There you assume existence of Ea. I mean, it surely exists, but the question is about constructing it.

You can take any linearly independent basis for $V$. Starting from that and a linearly independent basis for $V^*$ you can use the equivalent of the Gram-Schmidt process to find the correct basis for $V^*$.

You could also just define the basis on $V^*$ by its action on the basis in $V$.

I think it should fail in infinite dimentional case,

This being the relativity forum and not the differential geometry forum I think it is fine to say that we consider finite vector spaces. Generally n=2 or 4 will do the trick.

I think I was also confused by your notation. You are likely thinking of a different 1-1 correspondence, namely that of $t: V\times V^* \to F$ to $T: V\otimes V^* \to F$ given by $t(v,\omega) = T(v\otimes \omega)$. This is not what I was talking about at all. I was talking about the correspondence of maps $V^* \to V^*$ to maps $V\times V^* \to F$.

 

[Yuras]

I think I was also confused by your notation.

Oops, my bad. Indeed, I should have been using direct product $\times$ instead of a direct sum $\otimes$. I somehow failed to learn the difference, and confuse them a lot. Sorry for that. I guess the whole thread now makes no sense because of multiple layers of confusion :)

You are likely thinking of a different 1-1 correspondence, namely that of $t: V\times V^* \to F$ to $T: V\otimes V^* \to F$ given by $t(v,\omega) = T(v\otimes \omega)$.

Well, I was interested in tensor contraction only (the general one, not restricted to $\omega(v)$), all these maps appeared only because I tried to understand what you are talking about.
I actually though that in #20 you are talking about things like this (which I fail to comprehend to he honest)

This is not what I was talking about at all. I was talking about the correspondence of maps $V^* \to V^*$ to maps $V\times V^* \to F$.

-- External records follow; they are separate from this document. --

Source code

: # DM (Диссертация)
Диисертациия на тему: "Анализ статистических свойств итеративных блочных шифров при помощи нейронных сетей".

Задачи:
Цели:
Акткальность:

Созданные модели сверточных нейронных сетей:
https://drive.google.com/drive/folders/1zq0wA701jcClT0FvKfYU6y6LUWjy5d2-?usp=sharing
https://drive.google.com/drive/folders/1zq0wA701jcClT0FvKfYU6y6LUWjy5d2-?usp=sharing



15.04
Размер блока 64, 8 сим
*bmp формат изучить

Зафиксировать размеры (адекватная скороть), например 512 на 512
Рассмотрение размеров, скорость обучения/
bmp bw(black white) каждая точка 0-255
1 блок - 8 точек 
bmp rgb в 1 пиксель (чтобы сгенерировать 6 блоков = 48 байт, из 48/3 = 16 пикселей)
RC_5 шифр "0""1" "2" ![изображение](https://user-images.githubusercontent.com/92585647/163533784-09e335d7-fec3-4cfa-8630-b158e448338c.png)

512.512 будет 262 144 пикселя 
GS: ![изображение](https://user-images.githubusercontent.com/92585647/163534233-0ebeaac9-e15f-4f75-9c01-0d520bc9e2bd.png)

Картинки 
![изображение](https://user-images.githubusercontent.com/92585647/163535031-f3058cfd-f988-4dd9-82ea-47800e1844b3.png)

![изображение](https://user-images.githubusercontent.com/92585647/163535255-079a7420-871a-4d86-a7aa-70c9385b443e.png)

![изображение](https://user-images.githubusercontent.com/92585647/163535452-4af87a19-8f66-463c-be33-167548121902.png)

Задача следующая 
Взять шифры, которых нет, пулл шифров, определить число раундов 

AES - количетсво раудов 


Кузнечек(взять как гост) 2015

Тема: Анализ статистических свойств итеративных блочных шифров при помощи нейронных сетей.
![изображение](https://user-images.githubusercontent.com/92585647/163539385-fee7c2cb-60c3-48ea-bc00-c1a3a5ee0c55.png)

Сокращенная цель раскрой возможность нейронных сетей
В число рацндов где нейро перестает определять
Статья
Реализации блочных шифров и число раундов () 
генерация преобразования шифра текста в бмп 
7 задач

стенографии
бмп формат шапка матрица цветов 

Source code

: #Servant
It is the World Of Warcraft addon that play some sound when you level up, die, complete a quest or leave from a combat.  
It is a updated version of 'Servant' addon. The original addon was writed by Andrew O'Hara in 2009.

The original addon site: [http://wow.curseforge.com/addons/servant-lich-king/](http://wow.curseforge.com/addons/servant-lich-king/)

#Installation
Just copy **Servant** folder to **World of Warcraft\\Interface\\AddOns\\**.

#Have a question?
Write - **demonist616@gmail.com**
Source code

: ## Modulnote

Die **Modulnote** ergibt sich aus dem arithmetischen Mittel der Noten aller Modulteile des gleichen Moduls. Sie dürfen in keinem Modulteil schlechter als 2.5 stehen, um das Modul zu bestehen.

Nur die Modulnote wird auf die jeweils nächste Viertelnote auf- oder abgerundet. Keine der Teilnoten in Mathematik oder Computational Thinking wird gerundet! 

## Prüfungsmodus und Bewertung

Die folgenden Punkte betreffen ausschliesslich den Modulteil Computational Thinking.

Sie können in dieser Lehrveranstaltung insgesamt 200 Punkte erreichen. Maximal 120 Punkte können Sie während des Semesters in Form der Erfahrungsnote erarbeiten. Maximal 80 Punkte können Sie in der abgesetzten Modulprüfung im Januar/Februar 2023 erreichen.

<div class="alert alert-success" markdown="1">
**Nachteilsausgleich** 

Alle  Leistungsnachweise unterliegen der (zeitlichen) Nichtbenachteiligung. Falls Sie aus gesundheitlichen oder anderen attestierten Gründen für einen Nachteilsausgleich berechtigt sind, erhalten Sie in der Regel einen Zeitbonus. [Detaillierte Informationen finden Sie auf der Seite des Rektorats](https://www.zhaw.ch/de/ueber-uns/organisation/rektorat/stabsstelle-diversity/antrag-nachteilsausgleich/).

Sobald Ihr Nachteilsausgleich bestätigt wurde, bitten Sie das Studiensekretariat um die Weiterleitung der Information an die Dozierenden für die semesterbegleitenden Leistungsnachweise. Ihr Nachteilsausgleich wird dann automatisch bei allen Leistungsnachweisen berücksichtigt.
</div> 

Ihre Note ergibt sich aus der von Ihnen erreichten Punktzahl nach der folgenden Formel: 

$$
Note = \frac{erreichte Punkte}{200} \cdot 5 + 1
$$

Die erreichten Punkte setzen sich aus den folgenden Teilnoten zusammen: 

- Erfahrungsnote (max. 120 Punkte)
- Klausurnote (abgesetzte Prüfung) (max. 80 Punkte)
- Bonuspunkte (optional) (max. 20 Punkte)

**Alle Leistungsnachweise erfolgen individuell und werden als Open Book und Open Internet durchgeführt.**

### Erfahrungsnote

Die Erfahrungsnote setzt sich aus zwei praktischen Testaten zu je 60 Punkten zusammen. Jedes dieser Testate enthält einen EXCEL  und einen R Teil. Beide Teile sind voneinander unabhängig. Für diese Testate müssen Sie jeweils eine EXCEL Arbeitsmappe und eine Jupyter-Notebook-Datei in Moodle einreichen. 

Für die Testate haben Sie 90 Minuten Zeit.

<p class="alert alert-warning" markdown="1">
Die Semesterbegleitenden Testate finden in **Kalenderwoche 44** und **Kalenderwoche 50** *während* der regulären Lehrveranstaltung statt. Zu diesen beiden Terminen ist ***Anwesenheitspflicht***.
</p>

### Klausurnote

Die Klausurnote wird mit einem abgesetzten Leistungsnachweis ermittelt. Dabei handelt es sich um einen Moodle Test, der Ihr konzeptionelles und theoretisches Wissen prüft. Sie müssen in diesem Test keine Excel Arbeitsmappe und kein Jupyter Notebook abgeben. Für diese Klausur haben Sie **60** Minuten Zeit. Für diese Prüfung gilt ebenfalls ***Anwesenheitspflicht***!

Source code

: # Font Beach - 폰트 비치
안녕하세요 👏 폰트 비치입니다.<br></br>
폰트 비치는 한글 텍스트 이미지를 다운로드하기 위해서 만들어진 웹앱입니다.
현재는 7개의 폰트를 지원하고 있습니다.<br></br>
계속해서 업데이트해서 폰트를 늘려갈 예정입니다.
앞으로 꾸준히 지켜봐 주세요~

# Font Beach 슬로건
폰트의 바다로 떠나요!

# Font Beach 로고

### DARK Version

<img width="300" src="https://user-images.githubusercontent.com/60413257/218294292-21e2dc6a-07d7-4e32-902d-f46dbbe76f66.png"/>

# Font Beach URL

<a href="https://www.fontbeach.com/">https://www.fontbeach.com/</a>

Now that I understand which isomorphism you are talking about... I think this one can be constructed without involving basis. I.e. given $f :V\times V^* \to F$ we can construct $g:V^* \to V^*$ like this: $g(\omega) =v \mapsto f(v,\omega)$. And the other direction: $f(v, \omega)=g(\omega)(v)$

 

[cianfa72]

Assuming $T': V^* \to V^*$ is a linear map then for any $\omega \in V^*$ it holds that $T'(\omega) \in V^*$ by definition. We can then define $T: V \otimes V^*$ by $T(X,\omega) = T(\omega)(X)$, which is a linear map $V \otimes V^*$ uniquely defined by $T'$.

The latter should actually be $T(X,\omega) := T'(\omega)(X)$.

Coming back to the OP, on the other hand the quantity $$(\nabla_XY)$$ where $X,Y$ are smooth vector fields is a (smooth) vector field since it acts as a $C^{\infty}$ linear map on a covector field. Indeed its action on the covector field $\omega$ is defined as $$(\nabla_XY)(\omega)=\omega (\nabla_XY)$$ by using the canonical isomorphism/identification of a vector with the bi-dual. The above is $C^{\infty}$ linear map since $$(\nabla_XY)(f\omega)=f\omega (\nabla_XY)=f(\nabla_XY)(\omega)$$ for any $f \in C^{\infty}$.